The crashing, of course, came at a financial cost when it came to points and accident damage – but that didn’t stop other accident-prone F1 drivers from becoming cult heroes of sorts. And Maldonado clearly wore his heart on his sleeve, and is described by paddock regulars as being quite amiable, so perhaps there is an alternate scenario were he became a cult hero himself, and not in the current running joke sense.
Then again, his underlying pace also made his errors more frustrating, and that frustration was exacerbated by a reluctance to publicly accept blame – a trait that admittedly almost all F1 drivers shared. The accidents with Hamilton in 2011 and Perez in 2012 helped paint him as wilfully dangerous, while when he alleged sabotage at Williams in 2013 public opinion was only ever going to side with the team.
He’d arrived in F1 with a soured reputation, too, having been adjudged to have ignored yellow flags in a severe accident that injured a marshal during a Formula Renault 3.5 race in Monaco.
Sportspeople can make up for the reputational damage something like this carries. Current MotoGP superstar Marc Marquez had a horrific cooldown-lap crash with Ratthapark Wilairot back in 2011 that could’ve become his defining moment, but clearly hasn’t. But of course, in terms of their respective accomplishments, Maldonado is no Marquez.
The PDVSA cash also did not help, reputation-wise. While many F1 drivers bring backing, being sponsored by a state entity – especially one that many had and continue to have very strong opinions on – is obviously a different matter.

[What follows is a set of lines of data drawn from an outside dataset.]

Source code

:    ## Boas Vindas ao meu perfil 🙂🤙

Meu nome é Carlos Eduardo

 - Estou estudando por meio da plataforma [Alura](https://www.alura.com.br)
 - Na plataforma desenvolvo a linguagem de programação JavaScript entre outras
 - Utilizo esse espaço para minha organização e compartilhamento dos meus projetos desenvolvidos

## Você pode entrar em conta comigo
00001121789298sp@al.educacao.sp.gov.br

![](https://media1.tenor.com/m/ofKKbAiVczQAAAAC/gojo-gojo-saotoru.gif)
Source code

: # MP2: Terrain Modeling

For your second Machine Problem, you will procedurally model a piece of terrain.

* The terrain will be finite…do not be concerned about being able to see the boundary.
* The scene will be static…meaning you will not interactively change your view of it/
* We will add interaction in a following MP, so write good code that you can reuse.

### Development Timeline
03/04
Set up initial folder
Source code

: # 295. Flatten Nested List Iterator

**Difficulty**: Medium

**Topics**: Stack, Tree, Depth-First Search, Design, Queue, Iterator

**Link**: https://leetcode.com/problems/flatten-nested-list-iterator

But to paint him as one of F1’s worst-ever and a hopeless pay driver is wrong. Maldonado isn’t anywhere near the least capable grand prix starters, and on pure pace he had the vast majority of pay drivers in F1 history beat with ease.
A no-hoper doesn’t finish within the top six in their three full GP2 season, or bag class wins at the Daytona 24 Hours and the 6 Hours of Spa. And, of course, a no-hoper doesn’t win an F1 race.
Maldonado’s results didn’t merit staying in F1 beyond five years, and he should’ve made more of his underlying pace. And there were certainly less financially fortunate drivers on the grand prix grid that had similar or more potential but got a much shorter time to show it in.
Yet there’s also nothing in the numbers that suggests Maldonado didn’t warrant being an F1 driver, or that his F1 career should be remembered in a particularly negative light.